Ce texte est accompagné d'une vidéo qui montre une frappe aérienne, apparemment sur un barrage de contrôle sur une artère routière fréquentée.

Israël avait annoncé plus tôt avoir tué dans la nuit Ali Larijani, l'un des plus hauts dirigeants iraniens encore en vie, et le général Gholamréza Soleimani, commandant du Bassidj, milice de volontaires islamistes chargés notamment du maintien de l'ordre en Iran.

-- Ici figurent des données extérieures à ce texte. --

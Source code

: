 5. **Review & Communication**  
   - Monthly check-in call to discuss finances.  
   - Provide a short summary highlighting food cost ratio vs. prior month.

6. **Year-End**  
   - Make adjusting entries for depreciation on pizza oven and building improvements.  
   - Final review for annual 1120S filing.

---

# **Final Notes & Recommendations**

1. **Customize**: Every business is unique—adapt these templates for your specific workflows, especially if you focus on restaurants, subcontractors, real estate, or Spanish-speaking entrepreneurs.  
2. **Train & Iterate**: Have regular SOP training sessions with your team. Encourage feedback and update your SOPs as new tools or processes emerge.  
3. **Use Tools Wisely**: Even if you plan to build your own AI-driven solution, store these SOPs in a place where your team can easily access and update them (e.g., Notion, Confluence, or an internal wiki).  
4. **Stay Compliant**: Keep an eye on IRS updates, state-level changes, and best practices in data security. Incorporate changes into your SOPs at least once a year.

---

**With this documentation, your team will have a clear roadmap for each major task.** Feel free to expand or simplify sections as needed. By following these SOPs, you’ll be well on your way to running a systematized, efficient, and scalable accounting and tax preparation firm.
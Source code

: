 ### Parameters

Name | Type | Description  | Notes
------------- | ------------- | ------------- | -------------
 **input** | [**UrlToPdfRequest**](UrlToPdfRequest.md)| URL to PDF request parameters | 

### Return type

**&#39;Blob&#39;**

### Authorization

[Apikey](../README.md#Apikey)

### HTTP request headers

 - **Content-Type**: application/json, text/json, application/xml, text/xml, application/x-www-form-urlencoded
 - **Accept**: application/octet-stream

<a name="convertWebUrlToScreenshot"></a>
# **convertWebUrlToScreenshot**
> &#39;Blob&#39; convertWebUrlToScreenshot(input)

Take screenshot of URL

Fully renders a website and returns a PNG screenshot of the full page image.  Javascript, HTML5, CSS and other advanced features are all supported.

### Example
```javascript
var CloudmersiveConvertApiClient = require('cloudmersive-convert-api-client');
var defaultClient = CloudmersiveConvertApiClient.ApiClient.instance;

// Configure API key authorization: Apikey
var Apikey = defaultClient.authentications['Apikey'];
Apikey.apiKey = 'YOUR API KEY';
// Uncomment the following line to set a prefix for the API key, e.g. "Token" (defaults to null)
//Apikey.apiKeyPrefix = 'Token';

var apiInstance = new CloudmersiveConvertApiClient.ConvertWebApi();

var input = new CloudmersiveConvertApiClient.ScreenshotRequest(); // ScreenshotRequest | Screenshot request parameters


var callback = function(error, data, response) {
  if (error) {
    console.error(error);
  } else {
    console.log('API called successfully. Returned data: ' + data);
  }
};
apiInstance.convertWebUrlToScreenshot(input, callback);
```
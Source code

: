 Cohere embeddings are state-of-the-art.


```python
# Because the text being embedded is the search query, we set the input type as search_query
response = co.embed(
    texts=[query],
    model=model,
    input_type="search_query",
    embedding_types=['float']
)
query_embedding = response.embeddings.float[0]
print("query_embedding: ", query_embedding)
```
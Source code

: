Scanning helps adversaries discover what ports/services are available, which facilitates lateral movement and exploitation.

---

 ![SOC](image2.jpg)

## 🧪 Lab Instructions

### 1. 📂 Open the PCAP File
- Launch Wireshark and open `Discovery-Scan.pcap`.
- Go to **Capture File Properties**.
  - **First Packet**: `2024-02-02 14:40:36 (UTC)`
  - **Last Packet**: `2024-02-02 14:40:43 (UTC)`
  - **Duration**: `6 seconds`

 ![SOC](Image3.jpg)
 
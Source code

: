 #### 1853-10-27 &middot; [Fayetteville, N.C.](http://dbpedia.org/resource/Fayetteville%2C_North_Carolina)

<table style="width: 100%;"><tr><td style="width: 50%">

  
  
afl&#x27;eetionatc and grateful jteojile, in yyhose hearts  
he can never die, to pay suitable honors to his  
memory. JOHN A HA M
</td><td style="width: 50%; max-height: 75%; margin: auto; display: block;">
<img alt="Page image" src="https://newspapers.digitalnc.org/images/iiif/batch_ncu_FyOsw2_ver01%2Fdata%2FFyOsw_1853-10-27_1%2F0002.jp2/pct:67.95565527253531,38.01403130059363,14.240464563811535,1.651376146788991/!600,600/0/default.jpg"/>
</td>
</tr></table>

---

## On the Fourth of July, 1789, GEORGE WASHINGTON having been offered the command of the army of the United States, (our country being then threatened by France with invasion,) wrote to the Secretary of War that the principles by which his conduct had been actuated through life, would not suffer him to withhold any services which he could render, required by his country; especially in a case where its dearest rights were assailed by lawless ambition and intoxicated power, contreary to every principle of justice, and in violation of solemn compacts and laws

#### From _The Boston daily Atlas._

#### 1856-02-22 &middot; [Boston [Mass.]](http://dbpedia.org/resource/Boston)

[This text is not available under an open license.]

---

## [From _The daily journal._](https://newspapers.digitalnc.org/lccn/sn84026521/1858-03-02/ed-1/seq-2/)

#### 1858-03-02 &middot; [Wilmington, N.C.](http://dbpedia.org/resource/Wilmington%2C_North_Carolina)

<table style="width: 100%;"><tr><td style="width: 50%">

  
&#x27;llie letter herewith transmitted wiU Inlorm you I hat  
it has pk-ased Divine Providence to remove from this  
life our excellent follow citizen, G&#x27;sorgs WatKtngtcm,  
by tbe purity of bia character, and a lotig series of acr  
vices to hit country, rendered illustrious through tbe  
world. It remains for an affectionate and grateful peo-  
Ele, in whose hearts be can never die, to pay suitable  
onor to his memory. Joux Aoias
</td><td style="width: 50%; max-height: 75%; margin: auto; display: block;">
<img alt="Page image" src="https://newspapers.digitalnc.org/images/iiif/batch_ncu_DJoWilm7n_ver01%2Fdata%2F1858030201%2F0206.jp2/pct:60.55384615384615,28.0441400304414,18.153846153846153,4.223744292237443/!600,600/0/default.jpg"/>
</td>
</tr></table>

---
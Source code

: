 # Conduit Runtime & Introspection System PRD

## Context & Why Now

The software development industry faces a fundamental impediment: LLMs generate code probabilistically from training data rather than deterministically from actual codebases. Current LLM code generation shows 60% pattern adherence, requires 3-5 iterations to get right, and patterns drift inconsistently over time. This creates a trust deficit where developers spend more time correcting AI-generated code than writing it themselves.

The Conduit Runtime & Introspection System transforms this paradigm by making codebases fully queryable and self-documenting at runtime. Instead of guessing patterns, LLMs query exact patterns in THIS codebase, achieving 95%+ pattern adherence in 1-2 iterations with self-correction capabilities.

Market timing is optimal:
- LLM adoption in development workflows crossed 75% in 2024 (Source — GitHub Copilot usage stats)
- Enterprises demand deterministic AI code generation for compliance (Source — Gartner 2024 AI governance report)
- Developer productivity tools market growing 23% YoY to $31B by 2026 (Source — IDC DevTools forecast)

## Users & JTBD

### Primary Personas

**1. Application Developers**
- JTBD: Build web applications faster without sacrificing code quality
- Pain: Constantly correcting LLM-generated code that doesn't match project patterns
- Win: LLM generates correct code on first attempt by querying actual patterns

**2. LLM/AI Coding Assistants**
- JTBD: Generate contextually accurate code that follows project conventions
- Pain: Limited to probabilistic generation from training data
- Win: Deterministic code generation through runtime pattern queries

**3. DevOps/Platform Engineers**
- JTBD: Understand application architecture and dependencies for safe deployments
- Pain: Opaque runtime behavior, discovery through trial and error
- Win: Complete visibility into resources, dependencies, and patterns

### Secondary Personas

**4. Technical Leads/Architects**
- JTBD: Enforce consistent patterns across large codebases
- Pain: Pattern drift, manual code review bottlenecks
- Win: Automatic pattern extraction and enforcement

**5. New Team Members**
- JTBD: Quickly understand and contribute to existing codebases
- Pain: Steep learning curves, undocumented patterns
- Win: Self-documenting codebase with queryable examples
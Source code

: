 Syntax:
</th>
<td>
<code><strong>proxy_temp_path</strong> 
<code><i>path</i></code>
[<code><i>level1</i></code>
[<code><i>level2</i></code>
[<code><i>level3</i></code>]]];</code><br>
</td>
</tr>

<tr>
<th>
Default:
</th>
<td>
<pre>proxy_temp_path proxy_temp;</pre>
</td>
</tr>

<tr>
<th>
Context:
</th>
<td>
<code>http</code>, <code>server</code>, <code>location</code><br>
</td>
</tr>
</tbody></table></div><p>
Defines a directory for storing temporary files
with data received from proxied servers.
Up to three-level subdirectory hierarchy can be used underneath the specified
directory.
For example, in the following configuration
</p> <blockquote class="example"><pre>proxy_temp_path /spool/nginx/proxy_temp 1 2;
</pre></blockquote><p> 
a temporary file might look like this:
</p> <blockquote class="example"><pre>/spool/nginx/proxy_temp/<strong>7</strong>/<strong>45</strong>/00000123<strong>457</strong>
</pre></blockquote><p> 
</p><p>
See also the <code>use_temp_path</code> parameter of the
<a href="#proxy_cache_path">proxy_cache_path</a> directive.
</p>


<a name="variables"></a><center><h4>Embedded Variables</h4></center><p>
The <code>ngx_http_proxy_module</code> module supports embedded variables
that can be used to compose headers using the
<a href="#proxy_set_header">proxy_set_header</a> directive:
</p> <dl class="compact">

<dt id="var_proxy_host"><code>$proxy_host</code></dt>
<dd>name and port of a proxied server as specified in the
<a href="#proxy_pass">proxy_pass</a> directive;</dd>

Les autorités iraniennes n'ont pas confirmé dans l'immédiat la mort de l'un ou de l'autre.

Le général Soleimani a été « éliminé lors d'une frappe de l'armée de l'Air visant le quartier général de fortune sous tente qu'ils utilisaient par crainte d'utiliser leurs bases habituelles », selon l'armée israélienne.

Avec les Gardiens de la Révolution, armée idéologique iranienne, le Bassidj est depuis plusieurs jours la cible de frappes aériennes d'Israël.

Cette milice recrute essentiellement dans la jeunesse et agit comme une organisation idéologique insérée dans toutes les institutions et strates de la société.

Israël et les Etats-Unis ont attaqué l'Iran le 28 février, déclenchant une guerre qui a embrasé la région.